HYPE ETF Demand Surges as Bitwise Stakes Tokens In-House

Bitwise staked its HYPE ETF thesis on the protocol's fee-buyback mechanics and 24/7 markets, with the firm now allocating 10% of management fees to buy HYPE for its own balance sheet.

HYPE ETF Demand Surges as Bitwise Stakes Tokens In-House
HYPE ETF Demand Surges as Bitwise Stakes Tokens In-House
HYPE ETF Demand Surges as Bitwise Stakes Tokens In-House
HYPE ETF Demand Surges as Bitwise Stakes Tokens In-House

Bitwise is leaning into Hyperliquid as one of crypto's breakout platforms this cycle, with Head of Research Ryan Rasmussen saying investor demand for the firm's HYPE ETF products is surging following the launch of BHYP. Bitwise differentiates by staking HYPE in-house to maximize yield, allocating 10% of management fees toward buying HYPE tokens for its own balance sheet, and publicly sharing wallet addresses tied to ETF reserves so investors can verify holdings on-chain.

Why it matters

Rasmussen argued Hyperliquid could become "one of the systems that most of traditional finance runs on in the future," pointing to growth in perpetual futures, prediction markets, and spot trading as evidence the ecosystem is expanding beyond its initial niche. He cited tokenized equities, stablecoins, and 24/7 trading as structural tailwinds, and referenced the recent Coinbase-Hyperliquid partnership tied to USDC liquidity as another institutional signal. Bitwise also flagged Hyperliquid's tokenomics, noting that 99% of fees generated on the platform are used to buy and burn HYPE tokens — a mechanism Rasmussen compared to traditional stock buybacks.

Market impact

Bitwise's positioning comes as financial advisors shift from basic crypto skepticism to questions about portfolio allocation, tokenization, and stablecoins — a conversation quality Rasmussen described as "so much better" than even two years ago. The bull case rests on a regulatory climate where projects can launch with stronger token incentives without fear of immediate crackdowns, though Rasmussen acknowledged that U.S. oversight of perpetual futures markets and traditional exchanges pushing regulators to scrutinize Hyperliquid remain real headwinds.
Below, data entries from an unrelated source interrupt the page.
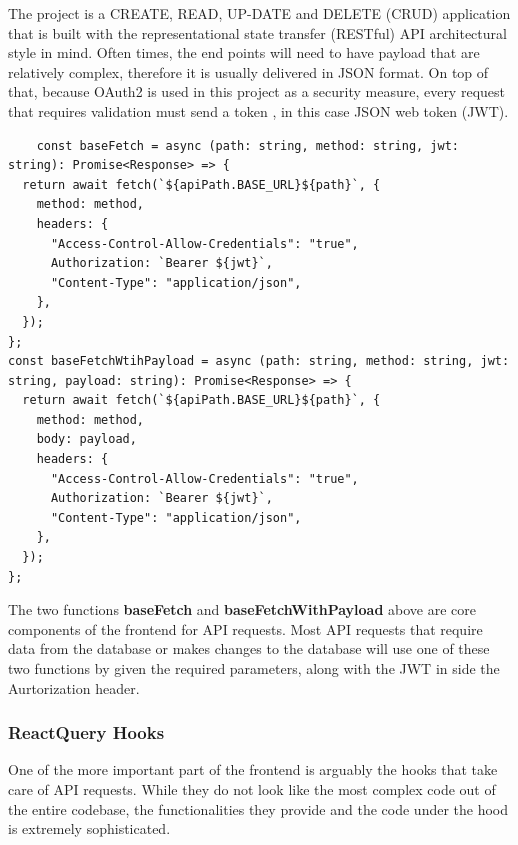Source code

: \documentclass[singlespacing,12pt,parskip,headsepline,consistentlayout]{article}
\begin{document}
The project is a CREATE, READ, UP-DATE and DELETE (CRUD) application that is built with the representational state transfer (RESTful) API architectural style in mind. Often times, the end points will need to have payload that are relatively complex, therefore it is usually delivered in JSON format. On top of that, because OAuth2 is used in this project as a security measure, every request that requires validation must send a token \cite{oauthSimplified}, in this case JSON web token (JWT). \cite{restfulOReilly}

\vspace{0.1cm}

\begin{lstlisting}
    const baseFetch = async (path: string, method: string, jwt: string): Promise<Response> => {
  return await fetch(`${apiPath.BASE_URL}${path}`, {
    method: method,
    headers: {
      "Access-Control-Allow-Credentials": "true",
      Authorization: `Bearer ${jwt}`,
      "Content-Type": "application/json",
    },
  });
};
const baseFetchWtihPayload = async (path: string, method: string, jwt: string, payload: string): Promise<Response> => {
  return await fetch(`${apiPath.BASE_URL}${path}`, {
    method: method,
    body: payload,
    headers: {
      "Access-Control-Allow-Credentials": "true",
      Authorization: `Bearer ${jwt}`,
      "Content-Type": "application/json",
    },
  });
};
\end{lstlisting}

The two functions {\bfseries baseFetch} and {\bfseries baseFetchWithPayload} above are core components of the frontend for API requests. Most API requests that require data from the database or makes changes to the database will use one of these two functions by given the required parameters, along with the JWT in side the Aurtorization header.

\subsubsection{ReactQuery Hooks}

One of the more important part of the frontend is arguably the hooks that take care of API requests. While they do not look like the most complex code out of the entire codebase, the functionalities they provide and the code under the hood is extremely sophisticated.
\end{document}
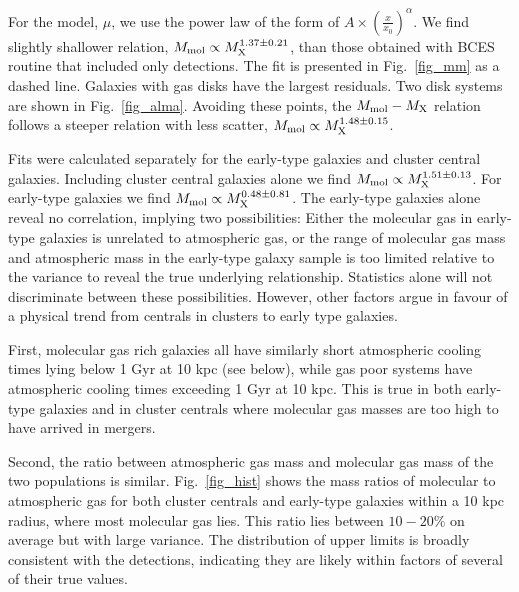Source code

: \documentclass[iop]{emulateapj}
\begin{document}
For the model, $\mu$, we use the power law of the form of $A\times\left(\frac{x}{x_0} \right)^{\alpha}$. We find slightly shallower relation, $M_{\rm mol} \propto M_{\rm X}^{1.37\pm0.21}$, than those obtained with BCES routine that included only detections. The fit is presented in Fig.~\ref{fig_mm} as a dashed line. Galaxies with gas disks have the largest residuals. Two disk systems are shown in Fig.~\ref{fig_alma}. Avoiding these points, the $M_{\rm mol}-M_{\rm X}$ relation follows a steeper relation with less scatter, $M_{\rm mol} \propto M_{\rm X}^{1.48\pm0.15}$. 

Fits were calculated separately for the early-type galaxies and cluster central galaxies. Including cluster central galaxies alone we find  $M_{\rm mol} \propto M_{\rm X}^{1.51\pm0.13}$.  For early-type galaxies we find $M_{\rm mol} \propto M_{\rm X}^{0.48\pm0.81}$.  The early-type galaxies alone reveal no correlation, implying two possibilities:  Either the molecular gas in early-type galaxies is unrelated to atmospheric gas, or the range of molecular gas mass and atmospheric mass in the early-type galaxy sample is too limited relative to the variance to reveal the true underlying relationship.  Statistics alone will not discriminate between these possibilities.  
However, other factors argue in favour of a physical trend from centrals in clusters to early type galaxies.  

First, molecular gas rich galaxies all have similarly short atmospheric cooling times lying below 1 Gyr at 10 kpc (see below), while gas poor systems have atmospheric cooling times exceeding 1 Gyr at 10 kpc. This is true in both early-type galaxies and in cluster centrals where molecular gas masses are too high to have arrived in mergers. 

Second, the ratio between atmospheric gas mass and molecular gas mass of the two populations is similar.   Fig.~\ref{fig_hist} shows the mass ratios of molecular to atmospheric gas for both cluster centrals and early-type galaxies within a 10 kpc radius, where most molecular gas lies.   This ratio lies between $10-20\%$ on average but with large variance. The distribution of upper limits is broadly consistent with the detections, indicating they are likely within factors of several of their true values.  

\end{document}
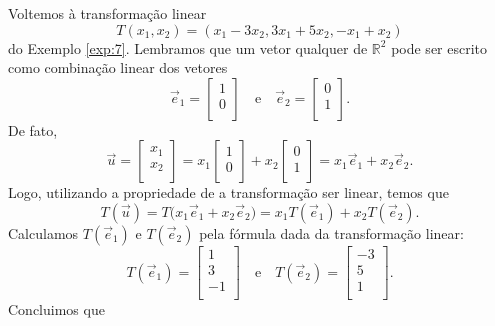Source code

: Voltemos à transformação linear
\begin{equation}
T(x_1, x_2) = (x_1 - 3 x_2, 3x_1 + 5x_2, -x_1 + x_2)
\end{equation} do Exemplo \ref{exp:7}. Lembramos que um vetor qualquer de $\mathbb{R}^2$ pode ser escrito como combinação linear dos vetores
\begin{equation}
\vec{e}_1 =
\left[
  \begin{array}{r}
    1 \\
    0 \\
  \end{array}
\right]\quad \text{e}\quad
\vec{e}_2 =
\left[
  \begin{array}{c}
    0\\
    1\\
  \end{array}
\right].
\end{equation} De fato,
\begin{equation}
\vec{u} =
\left[
  \begin{array}{r}
    x_1 \\
    x_2 \\
  \end{array}
\right] =
x_1 \left[
  \begin{array}{r}
    1 \\
    0 \\
  \end{array}
\right] +
x_2 \left[
  \begin{array}{c}
    0\\
    1\\
  \end{array}
\right] = x_1 \vec{e}_1 + x_2 \vec{e}_2.
\end{equation} Logo, utilizando a propriedade de a transformação ser linear, temos que
\begin{equation}
T( \vec{u} ) = T\big( x_1 \vec{e}_1 + x_2 \vec{e}_2 \big) = x_1 T(\vec{e}_1) + x_2 T(\vec{e}_2).
\end{equation} Calculamos $T(\vec{e}_1)$ e $T(\vec{e}_2)$ pela fórmula dada da transformação linear:
\begin{equation}
T(\vec{e}_1) =
\left[
  \begin{array}{r}
    1 \\
    3 \\
    -1 \\
  \end{array}
\right] \quad \text{e}\quad
T(\vec{e}_2) =
\left[
  \begin{array}{r}
    -3 \\
     5 \\
     1 \\
  \end{array}
\right].
\end{equation} Concluimos que
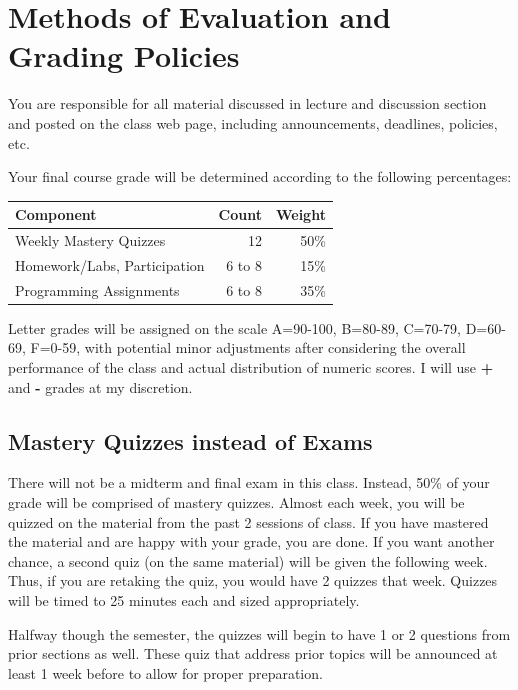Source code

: \documentclass[11pt]{article}
\begin{document}
\section{Methods of Evaluation and Grading Policies}

You are responsible for all material discussed in lecture and discussion section and posted on the 
class web page, including announcements, deadlines, policies, etc. 

Your final course grade will be determined according to the following percentages: 
\begin{center}
\begin{tabular}{l|r|r}
\hline \hline
Component  &  Count & Weight\\
\hline
Weekly Mastery Quizzes             &  12                                    & 50\% \\ \hline
Homework/Labs, Participation     &  6 to 8                              & 15\% \\ \hline
Programming Assignments          &  6 to 8                             & 35\%\\ \hline
\hline
\end{tabular}
\end{center}

Letter grades will be assigned on the scale A=90-100, B=80-89, C=70-79, D=60-69, F=0-59, 
with potential minor adjustments after considering the overall performance of the class and 
actual distribution of numeric scores. I will use {\bf +} and {\bf- } grades at my discretion.  

\subsection{Mastery Quizzes instead of Exams}
There will {\bf}not be a midterm and final exam in this class.  Instead, 50\% of your
grade will be comprised of mastery quizzes.
Almost each week, you will be quizzed on the material from the past 2 sessions of class.
If you have mastered the material and are happy with your grade, you are done.
If you want another chance, a second quiz (on the same material) will be given the following week.
Thus, if you are retaking the quiz, you would have 2 quizzes that week.  
Quizzes will be timed to 25 minutes each and sized appropriately.

Halfway though the semester, the quizzes will begin to have 1 or 2 questions
from prior sections as well.  These quiz that address prior topics will be announced at least 1 week
before to allow for proper preparation.  
\end{document}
With institutional adoption still described as early despite growing interest from firms managing trillions in AUM, the read is that Hyperliquid is increasingly being framed as infrastructure rather than just another perps DEX.

Related tokens
$HYPE

Frequently asked questions

  1. What is Bitwise's HYPE ETF strategy?

    Bitwise stakes HYPE in-house to maximize yield for ETF investors, allocates 10% of management fees to buying HYPE tokens for its own balance sheet, and publicly shares wallet addresses tied to ETF reserves so investors can verify holdings on-chain.
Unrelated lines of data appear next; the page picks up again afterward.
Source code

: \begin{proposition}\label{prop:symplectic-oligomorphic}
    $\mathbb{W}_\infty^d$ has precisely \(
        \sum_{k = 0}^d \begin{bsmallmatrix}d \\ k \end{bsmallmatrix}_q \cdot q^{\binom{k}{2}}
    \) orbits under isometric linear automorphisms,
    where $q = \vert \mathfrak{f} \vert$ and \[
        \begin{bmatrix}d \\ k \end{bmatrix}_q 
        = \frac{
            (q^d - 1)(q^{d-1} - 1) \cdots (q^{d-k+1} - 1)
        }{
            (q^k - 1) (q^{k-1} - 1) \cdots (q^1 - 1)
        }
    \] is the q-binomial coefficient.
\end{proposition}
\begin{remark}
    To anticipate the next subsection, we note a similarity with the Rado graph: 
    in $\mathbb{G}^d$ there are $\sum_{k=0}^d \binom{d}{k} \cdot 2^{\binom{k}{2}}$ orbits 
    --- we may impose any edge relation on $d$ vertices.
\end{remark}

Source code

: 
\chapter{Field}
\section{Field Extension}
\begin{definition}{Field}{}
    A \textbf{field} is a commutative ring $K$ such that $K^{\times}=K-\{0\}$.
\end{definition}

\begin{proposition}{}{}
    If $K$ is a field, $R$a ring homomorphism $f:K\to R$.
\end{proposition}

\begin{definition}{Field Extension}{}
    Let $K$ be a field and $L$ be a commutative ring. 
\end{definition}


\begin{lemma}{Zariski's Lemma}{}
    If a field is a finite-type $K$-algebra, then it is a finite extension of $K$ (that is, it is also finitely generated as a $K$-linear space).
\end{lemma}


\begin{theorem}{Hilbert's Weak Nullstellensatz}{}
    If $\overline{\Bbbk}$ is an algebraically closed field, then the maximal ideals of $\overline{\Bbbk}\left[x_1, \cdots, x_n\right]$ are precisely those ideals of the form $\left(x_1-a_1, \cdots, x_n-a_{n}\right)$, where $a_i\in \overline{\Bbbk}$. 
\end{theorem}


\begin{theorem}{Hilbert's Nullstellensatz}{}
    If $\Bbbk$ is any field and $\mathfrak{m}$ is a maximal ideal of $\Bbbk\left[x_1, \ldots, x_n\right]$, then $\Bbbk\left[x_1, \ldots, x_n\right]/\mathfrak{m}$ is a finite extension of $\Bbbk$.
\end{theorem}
  2. Why does Bitwise think Hyperliquid could power future finance?

    Bitwise Head of Research Ryan Rasmussen argued Hyperliquid could become "one of the systems that most of traditional finance runs on," citing growth in perpetual futures, prediction markets, spot trading, tokenized equities, stablecoins, and 24/7 trading as structural tailwinds.

  3. How does Hyperliquid's tokenomics work?

    According to Rasmussen, 99% of fees generated on the Hyperliquid platform are used to buy and burn HYPE tokens — a mechanism he compared to traditional stock buybacks that creates an easier narrative for investors to understand.

  4. What regulatory risks does Hyperliquid face?

    Rasmussen acknowledged U.S. oversight of perpetual futures markets could pressure Hyperliquid, and noted that traditional exchanges are reportedly pushing regulators to examine decentralized competitors more closely.

  5. How is institutional adoption of crypto changing?

    Rasmussen said financial advisors have shifted from questioning whether crypto will "go to zero" to asking about portfolio allocation, tokenization, and stablecoins, describing the quality of conversations as "so much better" than even two years ago.